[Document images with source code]
*** Begin section ***

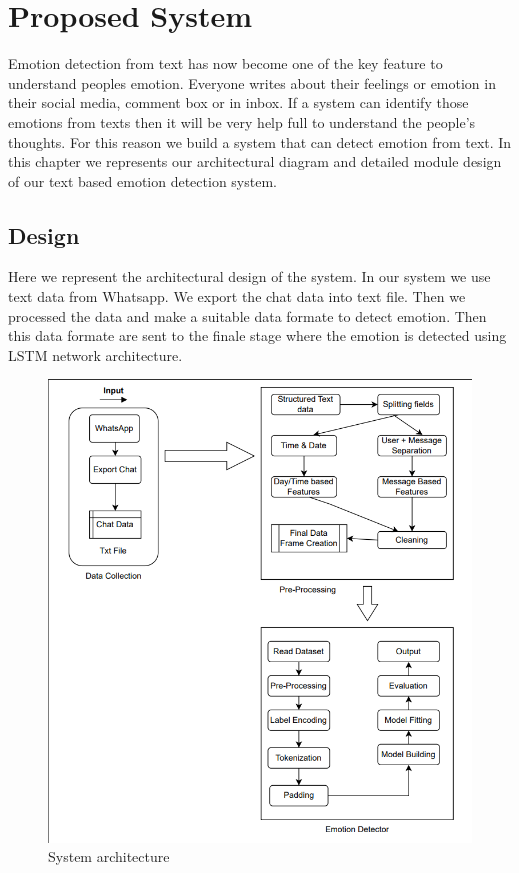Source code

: \chapter{Proposed System}
\label{ch:Proposed System}
Emotion detection from text has now become one of the key feature to understand peoples emotion. Everyone writes about their feelings or emotion in their social media, comment box or in inbox. If a system can identify those emotions from texts then it will be very help full to understand the people's thoughts. For this reason we build a system that can detect emotion from text. In this chapter we represents our architectural diagram and detailed module design of our text based emotion detection system.

\section{Design}
Here we represent the architectural design of the system. In our system we use text data from Whatsapp. We export the chat data into text file. Then we processed the data and make a suitable data formate to detect emotion. Then this data formate are sent to the finale stage where the emotion is detected using LSTM network architecture.

\begin{figure}
  \includegraphics[width=\linewidth]{chapters/arcdesign.png}
  \caption{System architecture}
\end{figure}


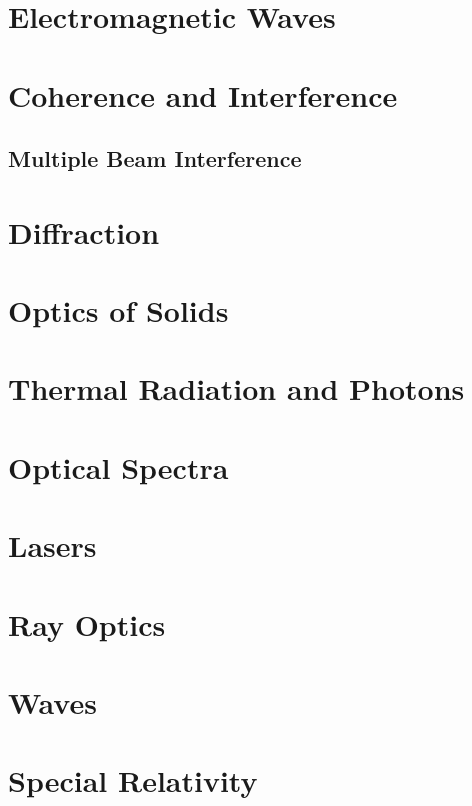 \documentclass{book}
\theoremstyle{definition}
\theoremstyle{remark}
\begin{document}
\chapter{Electromagnetic Waves}

\chapter{Coherence and Interference}
\section{Multiple Beam Interference}
\chapter{Diffraction}
\chapter{Optics of Solids}
\chapter{Thermal Radiation and Photons}
\chapter{Optical Spectra}
\chapter{Lasers}
\chapter{Ray Optics}
\appendix
\begin{comment}
\chapter{Electric Circuits}
\section{Electronics}
\section{DC Current}
\section{AC Current}
\chapter{Magnetic Circuits}
\end{comment}
\chapter{Waves}

\chapter{Special Relativity}

\nocite{griffem,jackson,landau2,zangwillem,fowles}
\printbibliography
\end{document}

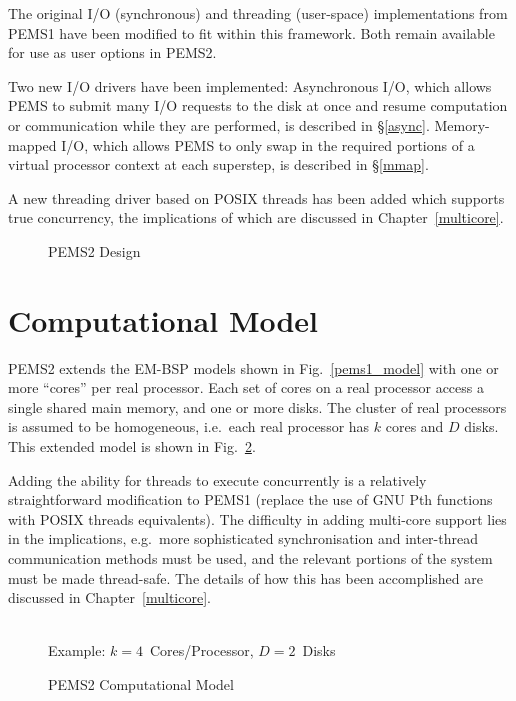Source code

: \documentclass[12pt]{carletoncsthesis}
\begin{document}
The original I/O (synchronous) and threading (user-space) implementations
from PEMS1 have been modified to fit within this framework.  Both remain
available for use as user options in PEMS2.

Two new I/O drivers have been implemented: Asynchronous I/O, which allows
PEMS to submit many I/O requests to the disk at once and resume computation
or communication while they are performed, is described in \S\ref{async}.
Memory-mapped I/O, which allows PEMS to only swap in the required portions
of a virtual processor context at each superstep, is described in \S\ref{mmap}.

A new threading driver based on POSIX threads has been added which
supports true concurrency, the implications of which are discussed in
Chapter~\ref{multicore}.

\begin{figure}[ht]
\begin{center}
\caption{PEMS2 Design}
\label{pems2_design}
\end{center}
\end{figure}


\clearpage
\section{Computational Model}


PEMS2 extends the EM-BSP \cite{dhthesis}\cite{bspem}\cite{emsimulation}
models shown in Fig.~\ref{pems1_model} with one or more ``cores'' per real
processor.  Each set of cores on a real processor access a single shared main
memory, and one or more disks.  The cluster of real processors is assumed
to be homogeneous, i.e.\ each real processor has $k$ cores and $D$ disks.
This extended model is shown in Fig.~\ref{pems2_model}.

Adding the ability for threads to execute concurrently is a relatively
straightforward modification to PEMS1 (replace the use of GNU Pth functions
with POSIX threads equivalents).  The difficulty in adding multi-core
support lies in the implications, e.g.\ more sophisticated synchronisation and
inter-thread communication methods must be used, and the relevant portions
of the system must be made thread-safe.  The details of how this has been
accomplished are discussed in Chapter~\ref{multicore}.

\begin{figure}[ht]
\begin{center}
	 \\
Example: $k=4$~Cores/Processor,
$D=2$~Disks
\end{center}
\caption{PEMS2 Computational Model}
\label{pems2_model}
\end{figure}
\end{document}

*** End section ***

*DIRECTIONS FOR THIS TASK*: The answer must be the entries above, printed exactly, with no pictures.

*EXERCISE RESPONSE*:
Source code

: \chapter{Proposed System}
\label{ch:Proposed System}
Emotion detection from text has now become one of the key feature to understand peoples emotion. Everyone writes about their feelings or emotion in their social media, comment box or in inbox. If a system can identify those emotions from texts then it will be very help full to understand the people's thoughts. For this reason we build a system that can detect emotion from text. In this chapter we represents our architectural diagram and detailed module design of our text based emotion detection system.

\section{Design}
Here we represent the architectural design of the system. In our system we use text data from Whatsapp. We export the chat data into text file. Then we processed the data and make a suitable data formate to detect emotion. Then this data formate are sent to the finale stage where the emotion is detected using LSTM network architecture.

\begin{figure}
  \includegraphics[width=\linewidth]{chapters/arcdesign.png}
  \caption{System architecture}
\end{figure}


 \documentclass{book}
\theoremstyle{definition}
\theoremstyle{remark}
\begin{document}
\chapter{Electromagnetic Waves}

\chapter{Coherence and Interference}
\section{Multiple Beam Interference}
\chapter{Diffraction}
\chapter{Optics of Solids}
\chapter{Thermal Radiation and Photons}
\chapter{Optical Spectra}
\chapter{Lasers}
\chapter{Ray Optics}
\appendix
\begin{comment}
\chapter{Electric Circuits}
\section{Electronics}
\section{DC Current}
\section{AC Current}
\chapter{Magnetic Circuits}
\end{comment}
\chapter{Waves}

\chapter{Special Relativity}

\nocite{griffem,jackson,landau2,zangwillem,fowles}
\printbibliography
\end{document}

Source code

: \documentclass[12pt]{carletoncsthesis}
\begin{document}
The original I/O (synchronous) and threading (user-space) implementations
from PEMS1 have been modified to fit within this framework.  Both remain
available for use as user options in PEMS2.

Two new I/O drivers have been implemented: Asynchronous I/O, which allows
PEMS to submit many I/O requests to the disk at once and resume computation
or communication while they are performed, is described in \S\ref{async}.
Memory-mapped I/O, which allows PEMS to only swap in the required portions
of a virtual processor context at each superstep, is described in \S\ref{mmap}.

A new threading driver based on POSIX threads has been added which
supports true concurrency, the implications of which are discussed in
Chapter~\ref{multicore}.

\begin{figure}[ht]
\begin{center}
\caption{PEMS2 Design}
\label{pems2_design}
\end{center}
\end{figure}


\clearpage
\section{Computational Model}


PEMS2 extends the EM-BSP \cite{dhthesis}\cite{bspem}\cite{emsimulation}
models shown in Fig.~\ref{pems1_model} with one or more ``cores'' per real
processor.  Each set of cores on a real processor access a single shared main
memory, and one or more disks.  The cluster of real processors is assumed
to be homogeneous, i.e.\ each real processor has $k$ cores and $D$ disks.
This extended model is shown in Fig.~\ref{pems2_model}.

Adding the ability for threads to execute concurrently is a relatively
straightforward modification to PEMS1 (replace the use of GNU Pth functions
with POSIX threads equivalents).  The difficulty in adding multi-core
support lies in the implications, e.g.\ more sophisticated synchronisation and
inter-thread communication methods must be used, and the relevant portions
of the system must be made thread-safe.  The details of how this has been
accomplished are discussed in Chapter~\ref{multicore}.

\begin{figure}[ht]
\begin{center}
	 \\
Example: $k=4$~Cores/Processor,
$D=2$~Disks
\end{center}
\caption{PEMS2 Computational Model}
\label{pems2_model}
\end{figure}
\end{document}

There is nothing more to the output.